**Description of the task**
Print the lines that start the entries and continue through the one holding "## Disponível para", please, exactly and with the pictures omitted.

Top of Material for this task

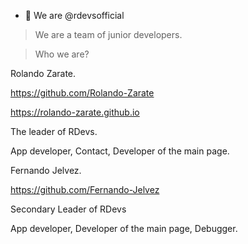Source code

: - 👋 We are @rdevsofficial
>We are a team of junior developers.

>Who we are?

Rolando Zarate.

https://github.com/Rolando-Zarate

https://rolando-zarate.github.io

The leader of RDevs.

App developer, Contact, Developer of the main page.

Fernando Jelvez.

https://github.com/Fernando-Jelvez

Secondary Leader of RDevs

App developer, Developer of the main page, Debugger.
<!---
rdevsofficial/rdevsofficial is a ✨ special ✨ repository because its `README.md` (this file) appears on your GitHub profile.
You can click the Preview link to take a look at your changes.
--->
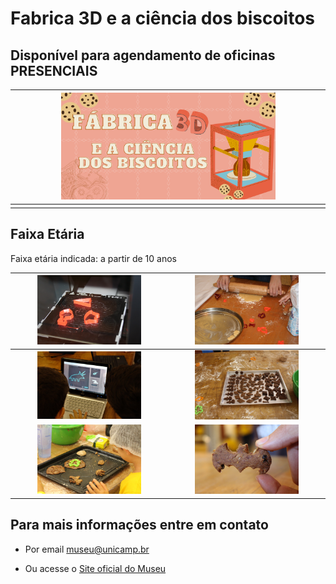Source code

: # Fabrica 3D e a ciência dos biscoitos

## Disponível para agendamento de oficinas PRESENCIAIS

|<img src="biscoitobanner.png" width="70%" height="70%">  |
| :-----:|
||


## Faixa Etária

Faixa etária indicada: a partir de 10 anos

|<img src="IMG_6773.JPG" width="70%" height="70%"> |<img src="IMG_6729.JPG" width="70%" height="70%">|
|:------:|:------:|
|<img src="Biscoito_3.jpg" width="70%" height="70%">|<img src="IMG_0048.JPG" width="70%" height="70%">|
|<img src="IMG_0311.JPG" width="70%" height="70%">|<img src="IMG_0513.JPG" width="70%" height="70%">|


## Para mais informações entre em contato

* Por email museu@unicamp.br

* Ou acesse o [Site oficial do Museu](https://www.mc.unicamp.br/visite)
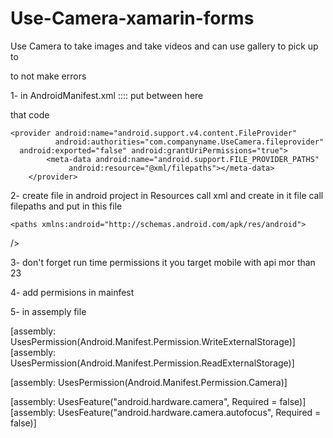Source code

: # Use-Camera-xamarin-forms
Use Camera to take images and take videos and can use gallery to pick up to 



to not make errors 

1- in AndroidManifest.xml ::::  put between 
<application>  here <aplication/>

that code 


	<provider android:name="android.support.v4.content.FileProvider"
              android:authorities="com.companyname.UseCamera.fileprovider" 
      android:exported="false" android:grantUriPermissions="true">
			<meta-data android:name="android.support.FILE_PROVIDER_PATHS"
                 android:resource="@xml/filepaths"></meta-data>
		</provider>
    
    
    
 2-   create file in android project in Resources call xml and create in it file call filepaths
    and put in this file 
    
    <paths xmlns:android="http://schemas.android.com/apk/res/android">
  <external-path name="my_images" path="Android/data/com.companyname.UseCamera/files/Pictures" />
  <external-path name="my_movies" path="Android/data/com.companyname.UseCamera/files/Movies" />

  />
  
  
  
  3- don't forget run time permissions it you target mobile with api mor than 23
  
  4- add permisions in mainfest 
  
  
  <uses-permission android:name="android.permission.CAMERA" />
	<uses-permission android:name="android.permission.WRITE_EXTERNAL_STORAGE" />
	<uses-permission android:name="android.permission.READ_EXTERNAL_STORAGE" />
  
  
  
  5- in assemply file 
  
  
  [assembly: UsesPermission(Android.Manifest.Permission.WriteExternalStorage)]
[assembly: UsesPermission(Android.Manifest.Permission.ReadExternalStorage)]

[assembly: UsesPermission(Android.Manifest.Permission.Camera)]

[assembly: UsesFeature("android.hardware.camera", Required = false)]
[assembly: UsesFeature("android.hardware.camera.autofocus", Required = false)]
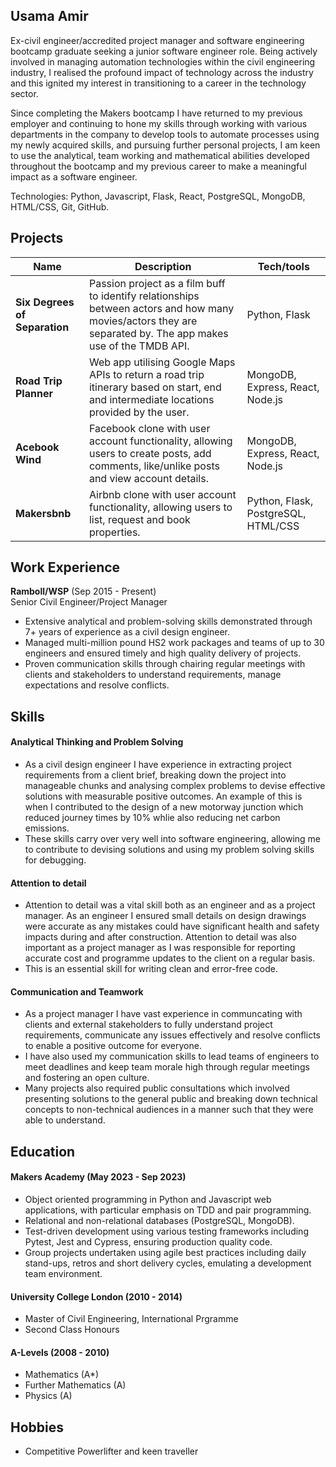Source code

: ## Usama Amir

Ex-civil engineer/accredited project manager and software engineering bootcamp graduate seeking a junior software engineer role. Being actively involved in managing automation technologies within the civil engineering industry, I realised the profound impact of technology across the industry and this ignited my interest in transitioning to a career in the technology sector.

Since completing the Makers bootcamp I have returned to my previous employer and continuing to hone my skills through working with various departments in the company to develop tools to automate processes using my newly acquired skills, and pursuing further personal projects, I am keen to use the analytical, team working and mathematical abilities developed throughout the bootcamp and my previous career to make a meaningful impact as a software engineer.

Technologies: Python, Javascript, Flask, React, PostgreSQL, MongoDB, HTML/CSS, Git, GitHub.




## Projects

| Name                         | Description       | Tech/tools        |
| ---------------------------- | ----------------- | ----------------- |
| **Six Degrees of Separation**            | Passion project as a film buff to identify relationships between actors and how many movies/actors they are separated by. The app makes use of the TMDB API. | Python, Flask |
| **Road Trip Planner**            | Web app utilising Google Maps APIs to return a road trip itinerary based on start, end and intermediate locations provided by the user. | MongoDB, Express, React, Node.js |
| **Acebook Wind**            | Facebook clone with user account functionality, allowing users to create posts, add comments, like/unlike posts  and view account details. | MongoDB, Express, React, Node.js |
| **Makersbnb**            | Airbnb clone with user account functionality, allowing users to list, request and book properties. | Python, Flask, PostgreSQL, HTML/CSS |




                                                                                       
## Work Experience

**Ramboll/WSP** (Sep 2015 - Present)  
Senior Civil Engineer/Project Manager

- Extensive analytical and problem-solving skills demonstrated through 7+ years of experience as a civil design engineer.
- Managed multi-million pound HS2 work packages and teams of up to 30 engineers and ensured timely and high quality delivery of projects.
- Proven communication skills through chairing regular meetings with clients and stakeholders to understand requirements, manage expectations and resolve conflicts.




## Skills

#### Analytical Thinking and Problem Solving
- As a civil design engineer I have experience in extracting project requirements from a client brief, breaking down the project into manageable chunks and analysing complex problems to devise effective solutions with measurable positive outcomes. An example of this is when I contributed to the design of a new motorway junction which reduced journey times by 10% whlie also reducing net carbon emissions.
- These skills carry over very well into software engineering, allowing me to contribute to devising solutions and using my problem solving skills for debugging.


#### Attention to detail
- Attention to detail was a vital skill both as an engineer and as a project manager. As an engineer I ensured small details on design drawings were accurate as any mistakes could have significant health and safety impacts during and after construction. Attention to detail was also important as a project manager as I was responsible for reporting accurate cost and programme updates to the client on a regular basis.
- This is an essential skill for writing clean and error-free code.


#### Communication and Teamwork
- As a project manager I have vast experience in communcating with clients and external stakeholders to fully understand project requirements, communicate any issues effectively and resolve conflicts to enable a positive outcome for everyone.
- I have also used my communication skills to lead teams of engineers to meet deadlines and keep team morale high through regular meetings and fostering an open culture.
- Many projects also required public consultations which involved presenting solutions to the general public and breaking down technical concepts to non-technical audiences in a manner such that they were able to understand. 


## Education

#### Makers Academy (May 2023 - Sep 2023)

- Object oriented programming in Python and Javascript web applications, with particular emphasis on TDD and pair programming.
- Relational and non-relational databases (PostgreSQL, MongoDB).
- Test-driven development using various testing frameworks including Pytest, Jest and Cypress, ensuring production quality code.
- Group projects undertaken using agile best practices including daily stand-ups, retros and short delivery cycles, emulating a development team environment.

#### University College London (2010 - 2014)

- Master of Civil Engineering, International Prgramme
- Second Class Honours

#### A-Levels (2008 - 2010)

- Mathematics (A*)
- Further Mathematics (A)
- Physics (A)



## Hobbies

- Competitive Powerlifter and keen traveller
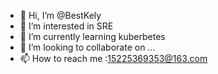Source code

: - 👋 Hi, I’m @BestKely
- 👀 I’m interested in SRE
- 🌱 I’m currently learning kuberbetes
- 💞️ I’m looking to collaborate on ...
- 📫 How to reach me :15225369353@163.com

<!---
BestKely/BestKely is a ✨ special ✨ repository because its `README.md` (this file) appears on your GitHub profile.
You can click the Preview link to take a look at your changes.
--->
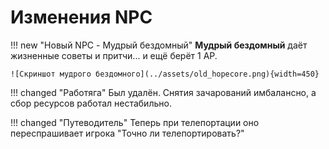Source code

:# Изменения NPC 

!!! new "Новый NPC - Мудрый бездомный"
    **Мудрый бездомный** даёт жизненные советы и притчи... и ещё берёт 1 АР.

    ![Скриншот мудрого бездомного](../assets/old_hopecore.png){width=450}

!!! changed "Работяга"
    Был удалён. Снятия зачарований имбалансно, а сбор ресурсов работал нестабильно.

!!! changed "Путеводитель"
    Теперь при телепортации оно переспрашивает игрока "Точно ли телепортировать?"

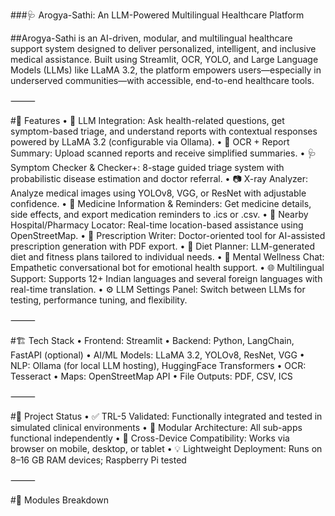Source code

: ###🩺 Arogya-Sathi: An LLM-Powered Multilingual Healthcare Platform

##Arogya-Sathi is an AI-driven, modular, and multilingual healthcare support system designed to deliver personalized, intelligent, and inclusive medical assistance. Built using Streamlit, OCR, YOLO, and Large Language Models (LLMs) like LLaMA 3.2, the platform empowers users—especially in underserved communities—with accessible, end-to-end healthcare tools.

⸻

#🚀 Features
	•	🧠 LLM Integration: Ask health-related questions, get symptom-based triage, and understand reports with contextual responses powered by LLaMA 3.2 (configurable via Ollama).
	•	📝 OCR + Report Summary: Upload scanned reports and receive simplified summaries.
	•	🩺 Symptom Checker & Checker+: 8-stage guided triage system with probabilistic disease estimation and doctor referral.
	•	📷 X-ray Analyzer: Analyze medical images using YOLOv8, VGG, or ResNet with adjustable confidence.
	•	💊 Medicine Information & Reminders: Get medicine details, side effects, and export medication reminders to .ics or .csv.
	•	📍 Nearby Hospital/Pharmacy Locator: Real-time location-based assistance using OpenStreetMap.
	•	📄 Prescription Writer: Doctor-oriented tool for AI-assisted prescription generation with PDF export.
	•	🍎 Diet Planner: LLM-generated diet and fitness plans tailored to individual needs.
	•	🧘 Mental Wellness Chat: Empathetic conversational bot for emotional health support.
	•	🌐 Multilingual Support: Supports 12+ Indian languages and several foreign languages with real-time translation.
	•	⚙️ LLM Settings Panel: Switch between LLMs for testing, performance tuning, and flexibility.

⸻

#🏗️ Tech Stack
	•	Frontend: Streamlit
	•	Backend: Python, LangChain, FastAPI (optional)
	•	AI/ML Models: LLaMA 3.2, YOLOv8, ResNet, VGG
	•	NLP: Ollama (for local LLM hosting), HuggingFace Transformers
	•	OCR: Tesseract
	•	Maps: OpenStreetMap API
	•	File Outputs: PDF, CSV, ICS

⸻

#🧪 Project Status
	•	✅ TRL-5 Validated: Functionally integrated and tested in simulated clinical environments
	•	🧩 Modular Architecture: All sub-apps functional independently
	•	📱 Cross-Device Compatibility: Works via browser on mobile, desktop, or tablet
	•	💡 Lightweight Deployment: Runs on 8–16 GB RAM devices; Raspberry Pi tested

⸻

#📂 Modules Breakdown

Bottom of Material for this task

**Result of the task**
Source code

: - 👋 We are @rdevsofficial
>We are a team of junior developers.

>Who we are?

Rolando Zarate.

https://github.com/Rolando-Zarate

https://rolando-zarate.github.io

The leader of RDevs.

App developer, Contact, Developer of the main page.

Fernando Jelvez.

https://github.com/Fernando-Jelvez

Secondary Leader of RDevs

App developer, Developer of the main page, Debugger.
<!---
rdevsofficial/rdevsofficial is a ✨ special ✨ repository because its `README.md` (this file) appears on your GitHub profile.
You can click the Preview link to take a look at your changes.
--->
Source code

: # Fabrica 3D e a ciência dos biscoitos

## Disponível para agendamento de oficinas PRESENCIAIS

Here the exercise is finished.